As products become increasingly similar, companies are turning to branding as a way to create a preference for their offerings. Branding has been the essential factor in the success of well-known consumer goods such as Coca Cola, McDonald's, Kodak, and Mercedes. In fact, these brands are worth many times more than the book value of the property used to make these brands.

The act of associating a product or service with a brand has become part of pop culture. Most products have some kind of brand identity, from common table salt to designer clothes. In non-commercial contexts, the marketing of entities which supply ideas or promises rather than product and services (e.g. political parties or religious organizations) may also be known as "branding".
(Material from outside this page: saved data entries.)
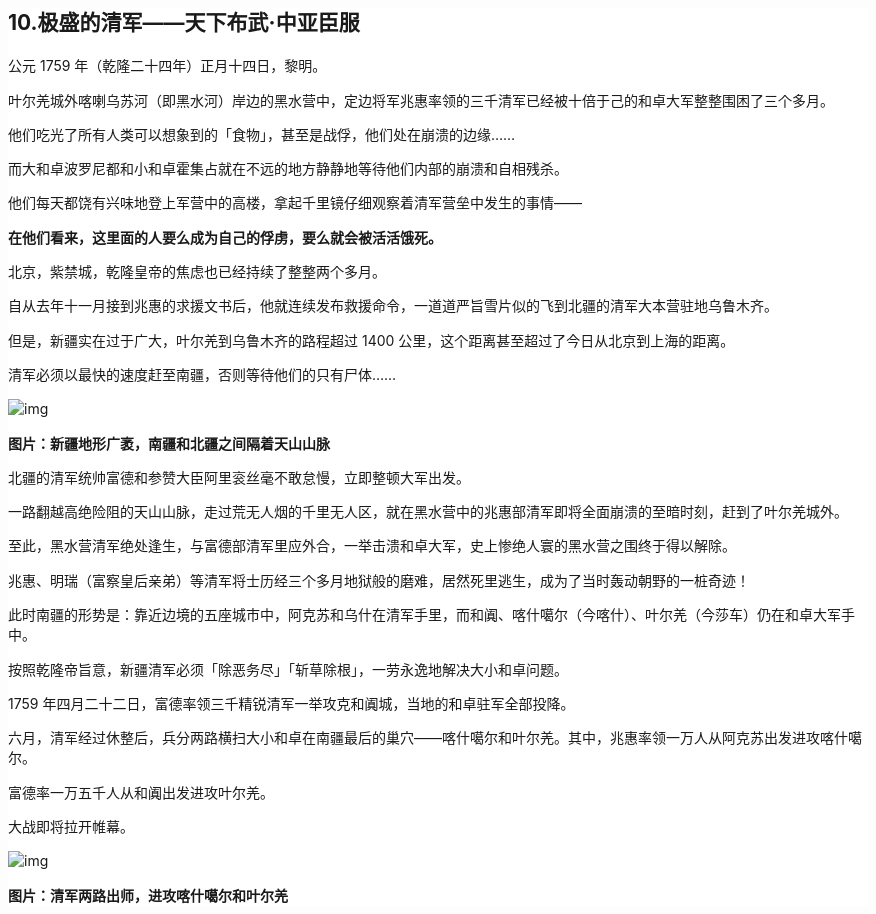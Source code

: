 ## 10.极盛的清军——天下布武·中亚臣服
公元 1759 年（乾隆二十四年）正月十四日，黎明。


叶尔羌城外喀喇乌苏河（即黑水河）岸边的黑水营中，定边将军兆惠率领的三千清军已经被十倍于己的和卓大军整整围困了三个多月。


他们吃光了所有人类可以想象到的「食物」，甚至是战俘，他们处在崩溃的边缘……


而大和卓波罗尼都和小和卓霍集占就在不远的地方静静地等待他们内部的崩溃和自相残杀。


他们每天都饶有兴味地登上军营中的高楼，拿起千里镜仔细观察着清军营垒中发生的事情——


**在他们看来，这里面的人要么成为自己的俘虏，要么就会被活活饿死。**


北京，紫禁城，乾隆皇帝的焦虑也已经持续了整整两个多月。


自从去年十一月接到兆惠的求援文书后，他就连续发布救援命令，一道道严旨雪片似的飞到北疆的清军大本营驻地乌鲁木齐。


但是，新疆实在过于广大，叶尔羌到乌鲁木齐的路程超过 1400 公里，这个距离甚至超过了今日从北京到上海的距离。


清军必须以最快的速度赶至南疆，否则等待他们的只有尸体……


![img](https://pic1.zhimg.com/v2-37252ae6c592ac7970a30d056b3d9462.webp)

**图片：新疆地形广袤，南疆和北疆之间隔着天山山脉**


北疆的清军统帅富德和参赞大臣阿里衮丝毫不敢怠慢，立即整顿大军出发。


一路翻越高绝险阻的天山山脉，走过荒无人烟的千里无人区，就在黑水营中的兆惠部清军即将全面崩溃的至暗时刻，赶到了叶尔羌城外。


至此，黑水营清军绝处逢生，与富德部清军里应外合，一举击溃和卓大军，史上惨绝人寰的黑水营之围终于得以解除。


兆惠、明瑞（富察皇后亲弟）等清军将士历经三个多月地狱般的磨难，居然死里逃生，成为了当时轰动朝野的一桩奇迹！


此时南疆的形势是：靠近边境的五座城市中，阿克苏和乌什在清军手里，而和阗、喀什噶尔（今喀什）、叶尔羌（今莎车）仍在和卓大军手中。


按照乾隆帝旨意，新疆清军必须「除恶务尽」「斩草除根」，一劳永逸地解决大小和卓问题。


1759 年四月二十二日，富德率领三千精锐清军一举攻克和阗城，当地的和卓驻军全部投降。


六月，清军经过休整后，兵分两路横扫大小和卓在南疆最后的巢穴——喀什噶尔和叶尔羌。其中，兆惠率领一万人从阿克苏出发进攻喀什噶尔。


富德率一万五千人从和阗出发进攻叶尔羌。


大战即将拉开帷幕。


![img](https://picx.zhimg.com/v2-728d41100abc056206751394a0dc837c.webp)

**图片：清军两路出师，进攻喀什噶尔和叶尔羌**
Now it is time for more industrial companies to start using branding in a sophisticated way. Some industrial companies have led the way... Caterpillar, DuPont, Siemens, GE. But industrial companies must understand that branding goes far beyond building names for a set of offerings. Branding is about promising that the company's offering will create and deliver a certain level of performance. The promise behind the brand becomes the motivating force for all the activities of the company and its partners. Thus if Motorola promises six sigma quality, then everyone at Motorola is driven to create and deliver this level of performance.

Thus branding is the road that a company must travel to define what it wants to be excellent at and how its offerings differ from competitors. Branding is the outward expression of the company's earlier decisions on positioning its products and articulating its value propositions to buyers. When branding works, the sales people enter the offices of customers already well-known and respected who stand ready to give them a hearing.

 

 

Brands were originally developed as labels of ownership: name, term, design, symbol. However, today it is what they do for people that matters much more, how they reflect and engage them, how they define their aspiration and enable them to do more. Branding efforts should never stop. Just like in sports, teams need to get better in order to compete at or above the level of their competitors, so to in the matters of establishing a good brand image in the minds of the consumer.

 

 

Branding begins at all levels, from the logo to the words written on a website and the information released in the public market place.Brands can quickly become tarnished with even the smallest of issues. Sometimes, a company can bring it on themselves by aggressively trying too hard to market themselves through negative aspects instead of promoting the positive attributes. In recent times, legal issues can even become a spoiling of a brand image.

 

 

Take for instance a company the size of Microsoft, that has a market capitalization of $300 billion dollars, has recently tried to flex its legal muscles by claiming patent infringement of the open source community. Never mind the fact, that they have not filed a lawsuit, nor have they stated what the patent infringements are. While these are legal issues, it is wise to take a look at the impact from a brand image

 

Powerful brands can drive success in competitive and financial markets, and indeed become the organisation’s most valuable assets.